* [TASK DATA]
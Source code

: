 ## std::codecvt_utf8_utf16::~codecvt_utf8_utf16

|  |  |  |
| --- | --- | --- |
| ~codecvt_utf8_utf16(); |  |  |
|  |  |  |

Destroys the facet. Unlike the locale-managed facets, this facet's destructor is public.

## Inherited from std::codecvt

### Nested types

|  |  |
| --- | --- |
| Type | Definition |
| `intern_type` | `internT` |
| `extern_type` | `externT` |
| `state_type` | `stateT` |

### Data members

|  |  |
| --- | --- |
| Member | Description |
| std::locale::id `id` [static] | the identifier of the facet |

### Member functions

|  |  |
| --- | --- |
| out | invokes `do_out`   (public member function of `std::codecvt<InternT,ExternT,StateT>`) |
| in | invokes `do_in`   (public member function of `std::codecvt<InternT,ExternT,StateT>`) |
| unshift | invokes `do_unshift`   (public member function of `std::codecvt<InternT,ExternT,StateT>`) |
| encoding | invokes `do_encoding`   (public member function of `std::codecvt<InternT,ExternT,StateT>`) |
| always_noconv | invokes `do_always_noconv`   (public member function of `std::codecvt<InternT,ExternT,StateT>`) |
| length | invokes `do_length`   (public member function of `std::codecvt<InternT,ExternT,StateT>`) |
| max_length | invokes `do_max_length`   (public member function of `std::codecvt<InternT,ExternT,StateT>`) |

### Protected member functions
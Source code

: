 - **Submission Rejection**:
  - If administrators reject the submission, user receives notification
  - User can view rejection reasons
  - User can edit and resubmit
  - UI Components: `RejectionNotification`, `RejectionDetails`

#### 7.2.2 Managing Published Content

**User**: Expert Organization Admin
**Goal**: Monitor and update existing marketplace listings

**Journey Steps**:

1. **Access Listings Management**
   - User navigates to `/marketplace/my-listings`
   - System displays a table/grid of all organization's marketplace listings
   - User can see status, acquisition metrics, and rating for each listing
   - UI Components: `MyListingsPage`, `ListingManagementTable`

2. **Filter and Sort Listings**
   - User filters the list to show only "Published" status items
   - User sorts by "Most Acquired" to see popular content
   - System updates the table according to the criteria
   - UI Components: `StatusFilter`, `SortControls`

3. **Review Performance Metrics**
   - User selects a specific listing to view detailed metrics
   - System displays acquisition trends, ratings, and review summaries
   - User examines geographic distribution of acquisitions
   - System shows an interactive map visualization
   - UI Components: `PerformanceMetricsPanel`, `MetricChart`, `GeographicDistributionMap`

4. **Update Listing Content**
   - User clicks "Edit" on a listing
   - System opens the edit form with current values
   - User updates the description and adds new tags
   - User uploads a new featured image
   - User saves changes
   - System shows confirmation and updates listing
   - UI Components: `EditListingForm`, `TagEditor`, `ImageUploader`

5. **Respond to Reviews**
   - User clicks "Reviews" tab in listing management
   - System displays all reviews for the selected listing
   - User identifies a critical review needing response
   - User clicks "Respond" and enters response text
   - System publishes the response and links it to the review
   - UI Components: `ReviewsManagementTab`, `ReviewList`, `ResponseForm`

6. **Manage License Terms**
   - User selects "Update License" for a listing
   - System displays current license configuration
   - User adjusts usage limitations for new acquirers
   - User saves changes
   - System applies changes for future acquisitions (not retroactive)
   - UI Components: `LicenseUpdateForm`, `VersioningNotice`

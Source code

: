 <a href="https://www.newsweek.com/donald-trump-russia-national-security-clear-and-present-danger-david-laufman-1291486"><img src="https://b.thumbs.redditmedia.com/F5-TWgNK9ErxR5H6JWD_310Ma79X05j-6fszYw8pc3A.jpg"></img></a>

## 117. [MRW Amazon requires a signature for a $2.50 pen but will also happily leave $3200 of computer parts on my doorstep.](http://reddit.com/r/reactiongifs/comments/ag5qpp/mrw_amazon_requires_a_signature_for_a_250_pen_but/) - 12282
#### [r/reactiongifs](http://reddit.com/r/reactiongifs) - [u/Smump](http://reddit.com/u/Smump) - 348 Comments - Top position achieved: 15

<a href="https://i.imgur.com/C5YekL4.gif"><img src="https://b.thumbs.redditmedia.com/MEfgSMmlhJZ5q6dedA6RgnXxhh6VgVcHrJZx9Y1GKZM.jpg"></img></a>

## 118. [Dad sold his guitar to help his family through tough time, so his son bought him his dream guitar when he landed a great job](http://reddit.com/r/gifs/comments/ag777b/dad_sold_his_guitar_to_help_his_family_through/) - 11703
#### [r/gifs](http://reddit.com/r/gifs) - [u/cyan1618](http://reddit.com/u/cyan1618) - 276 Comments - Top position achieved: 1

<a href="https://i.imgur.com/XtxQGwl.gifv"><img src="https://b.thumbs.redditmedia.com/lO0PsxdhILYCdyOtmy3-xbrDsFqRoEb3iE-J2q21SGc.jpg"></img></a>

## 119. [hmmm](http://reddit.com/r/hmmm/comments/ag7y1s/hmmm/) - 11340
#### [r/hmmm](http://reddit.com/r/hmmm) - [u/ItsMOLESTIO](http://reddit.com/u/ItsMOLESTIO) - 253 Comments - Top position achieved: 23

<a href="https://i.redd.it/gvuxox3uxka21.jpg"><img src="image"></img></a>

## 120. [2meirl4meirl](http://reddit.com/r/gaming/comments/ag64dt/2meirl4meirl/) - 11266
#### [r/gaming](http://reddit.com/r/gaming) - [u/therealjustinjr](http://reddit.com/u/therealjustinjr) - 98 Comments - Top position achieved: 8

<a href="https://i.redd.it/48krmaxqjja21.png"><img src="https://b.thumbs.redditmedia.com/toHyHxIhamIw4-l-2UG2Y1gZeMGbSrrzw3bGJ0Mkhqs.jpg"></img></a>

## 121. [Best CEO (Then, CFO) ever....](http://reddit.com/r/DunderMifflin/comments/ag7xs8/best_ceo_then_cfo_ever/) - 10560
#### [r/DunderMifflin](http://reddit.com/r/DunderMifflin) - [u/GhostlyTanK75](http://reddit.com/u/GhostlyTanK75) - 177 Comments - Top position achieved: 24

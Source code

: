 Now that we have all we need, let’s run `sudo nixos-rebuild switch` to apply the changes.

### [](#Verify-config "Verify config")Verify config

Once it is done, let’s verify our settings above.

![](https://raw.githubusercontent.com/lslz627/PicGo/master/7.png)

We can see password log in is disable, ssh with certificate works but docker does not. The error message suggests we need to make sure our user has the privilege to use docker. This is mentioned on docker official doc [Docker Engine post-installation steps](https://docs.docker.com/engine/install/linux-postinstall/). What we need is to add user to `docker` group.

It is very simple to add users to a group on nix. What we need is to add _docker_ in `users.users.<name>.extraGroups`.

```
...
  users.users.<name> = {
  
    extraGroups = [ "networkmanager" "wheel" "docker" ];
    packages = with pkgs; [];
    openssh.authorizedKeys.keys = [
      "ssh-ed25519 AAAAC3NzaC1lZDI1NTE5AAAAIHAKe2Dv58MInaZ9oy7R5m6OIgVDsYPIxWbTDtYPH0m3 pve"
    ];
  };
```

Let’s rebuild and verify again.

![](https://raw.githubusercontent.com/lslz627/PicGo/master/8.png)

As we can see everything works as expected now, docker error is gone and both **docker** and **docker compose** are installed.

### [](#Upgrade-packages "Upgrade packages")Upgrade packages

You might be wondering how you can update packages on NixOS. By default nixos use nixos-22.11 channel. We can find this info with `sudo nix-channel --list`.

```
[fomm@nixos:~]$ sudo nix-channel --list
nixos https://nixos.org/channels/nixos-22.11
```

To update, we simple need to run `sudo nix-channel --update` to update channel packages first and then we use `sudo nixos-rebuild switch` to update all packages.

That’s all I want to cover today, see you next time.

* [EXERCISE DETAILS] Reproduce each line above exactly.

* [WRITTEN SOLUTION]
Source code

: ## std::codecvt_utf8_utf16::~codecvt_utf8_utf16

|  |  |  |
| --- | --- | --- |
| ~codecvt_utf8_utf16(); |  |  |
|  |  |  |

Destroys the facet. Unlike the locale-managed facets, this facet's destructor is public.

## Inherited from std::codecvt

### Nested types

|  |  |
| --- | --- |
| Type | Definition |
| `intern_type` | `internT` |
| `extern_type` | `externT` |
| `state_type` | `stateT` |

### Data members

|  |  |
| --- | --- |
| Member | Description |
| std::locale::id `id` [static] | the identifier of the facet |

### Member functions

|  |  |
| --- | --- |
| out | invokes `do_out`   (public member function of `std::codecvt<InternT,ExternT,StateT>`) |
| in | invokes `do_in`   (public member function of `std::codecvt<InternT,ExternT,StateT>`) |
| unshift | invokes `do_unshift`   (public member function of `std::codecvt<InternT,ExternT,StateT>`) |
| encoding | invokes `do_encoding`   (public member function of `std::codecvt<InternT,ExternT,StateT>`) |
| always_noconv | invokes `do_always_noconv`   (public member function of `std::codecvt<InternT,ExternT,StateT>`) |
| length | invokes `do_length`   (public member function of `std::codecvt<InternT,ExternT,StateT>`) |
| max_length | invokes `do_max_length`   (public member function of `std::codecvt<InternT,ExternT,StateT>`) |

### Protected member functions
Source code

: - **Submission Rejection**:
  - If administrators reject the submission, user receives notification
  - User can view rejection reasons
  - User can edit and resubmit
  - UI Components: `RejectionNotification`, `RejectionDetails`

#### 7.2.2 Managing Published Content

**User**: Expert Organization Admin
**Goal**: Monitor and update existing marketplace listings

**Journey Steps**:

1. **Access Listings Management**
   - User navigates to `/marketplace/my-listings`
   - System displays a table/grid of all organization's marketplace listings
   - User can see status, acquisition metrics, and rating for each listing
   - UI Components: `MyListingsPage`, `ListingManagementTable`

2. **Filter and Sort Listings**
   - User filters the list to show only "Published" status items
   - User sorts by "Most Acquired" to see popular content
   - System updates the table according to the criteria
   - UI Components: `StatusFilter`, `SortControls`

3. **Review Performance Metrics**
   - User selects a specific listing to view detailed metrics
   - System displays acquisition trends, ratings, and review summaries
   - User examines geographic distribution of acquisitions
   - System shows an interactive map visualization
   - UI Components: `PerformanceMetricsPanel`, `MetricChart`, `GeographicDistributionMap`

4. **Update Listing Content**
   - User clicks "Edit" on a listing
   - System opens the edit form with current values
   - User updates the description and adds new tags
   - User uploads a new featured image
   - User saves changes
   - System shows confirmation and updates listing
   - UI Components: `EditListingForm`, `TagEditor`, `ImageUploader`

5. **Respond to Reviews**
   - User clicks "Reviews" tab in listing management
   - System displays all reviews for the selected listing
   - User identifies a critical review needing response
   - User clicks "Respond" and enters response text
   - System publishes the response and links it to the review
   - UI Components: `ReviewsManagementTab`, `ReviewList`, `ResponseForm`

6. **Manage License Terms**
   - User selects "Update License" for a listing
   - System displays current license configuration
   - User adjusts usage limitations for new acquirers
   - User saves changes
   - System applies changes for future acquisitions (not retroactive)
   - UI Components: `LicenseUpdateForm`, `VersioningNotice`

Source code

: <a href="https://www.newsweek.com/donald-trump-russia-national-security-clear-and-present-danger-david-laufman-1291486"><img src="https://b.thumbs.redditmedia.com/F5-TWgNK9ErxR5H6JWD_310Ma79X05j-6fszYw8pc3A.jpg"></img></a>

## 117. [MRW Amazon requires a signature for a $2.50 pen but will also happily leave $3200 of computer parts on my doorstep.](http://reddit.com/r/reactiongifs/comments/ag5qpp/mrw_amazon_requires_a_signature_for_a_250_pen_but/) - 12282
#### [r/reactiongifs](http://reddit.com/r/reactiongifs) - [u/Smump](http://reddit.com/u/Smump) - 348 Comments - Top position achieved: 15

<a href="https://i.imgur.com/C5YekL4.gif"><img src="https://b.thumbs.redditmedia.com/MEfgSMmlhJZ5q6dedA6RgnXxhh6VgVcHrJZx9Y1GKZM.jpg"></img></a>

## 118. [Dad sold his guitar to help his family through tough time, so his son bought him his dream guitar when he landed a great job](http://reddit.com/r/gifs/comments/ag777b/dad_sold_his_guitar_to_help_his_family_through/) - 11703
#### [r/gifs](http://reddit.com/r/gifs) - [u/cyan1618](http://reddit.com/u/cyan1618) - 276 Comments - Top position achieved: 1

<a href="https://i.imgur.com/XtxQGwl.gifv"><img src="https://b.thumbs.redditmedia.com/lO0PsxdhILYCdyOtmy3-xbrDsFqRoEb3iE-J2q21SGc.jpg"></img></a>

## 119. [hmmm](http://reddit.com/r/hmmm/comments/ag7y1s/hmmm/) - 11340
#### [r/hmmm](http://reddit.com/r/hmmm) - [u/ItsMOLESTIO](http://reddit.com/u/ItsMOLESTIO) - 253 Comments - Top position achieved: 23

<a href="https://i.redd.it/gvuxox3uxka21.jpg"><img src="image"></img></a>

## 120. [2meirl4meirl](http://reddit.com/r/gaming/comments/ag64dt/2meirl4meirl/) - 11266
#### [r/gaming](http://reddit.com/r/gaming) - [u/therealjustinjr](http://reddit.com/u/therealjustinjr) - 98 Comments - Top position achieved: 8

<a href="https://i.redd.it/48krmaxqjja21.png"><img src="https://b.thumbs.redditmedia.com/toHyHxIhamIw4-l-2UG2Y1gZeMGbSrrzw3bGJ0Mkhqs.jpg"></img></a>

## 121. [Best CEO (Then, CFO) ever....](http://reddit.com/r/DunderMifflin/comments/ag7xs8/best_ceo_then_cfo_ever/) - 10560
#### [r/DunderMifflin](http://reddit.com/r/DunderMifflin) - [u/GhostlyTanK75](http://reddit.com/u/GhostlyTanK75) - 177 Comments - Top position achieved: 24

Source code

: Now that we have all we need, let’s run `sudo nixos-rebuild switch` to apply the changes.

### [](#Verify-config "Verify config")Verify config

Once it is done, let’s verify our settings above.

![](https://raw.githubusercontent.com/lslz627/PicGo/master/7.png)

We can see password log in is disable, ssh with certificate works but docker does not. The error message suggests we need to make sure our user has the privilege to use docker. This is mentioned on docker official doc [Docker Engine post-installation steps](https://docs.docker.com/engine/install/linux-postinstall/). What we need is to add user to `docker` group.

It is very simple to add users to a group on nix. What we need is to add _docker_ in `users.users.<name>.extraGroups`.

```
...
  users.users.<name> = {
  
    extraGroups = [ "networkmanager" "wheel" "docker" ];
    packages = with pkgs; [];
    openssh.authorizedKeys.keys = [
      "ssh-ed25519 AAAAC3NzaC1lZDI1NTE5AAAAIHAKe2Dv58MInaZ9oy7R5m6OIgVDsYPIxWbTDtYPH0m3 pve"
    ];
  };
```

Let’s rebuild and verify again.

![](https://raw.githubusercontent.com/lslz627/PicGo/master/8.png)

As we can see everything works as expected now, docker error is gone and both **docker** and **docker compose** are installed.

### [](#Upgrade-packages "Upgrade packages")Upgrade packages

You might be wondering how you can update packages on NixOS. By default nixos use nixos-22.11 channel. We can find this info with `sudo nix-channel --list`.

```
[fomm@nixos:~]$ sudo nix-channel --list
nixos https://nixos.org/channels/nixos-22.11
```

To update, we simple need to run `sudo nix-channel --update` to update channel packages first and then we use `sudo nixos-rebuild switch` to update all packages.

That’s all I want to cover today, see you next time.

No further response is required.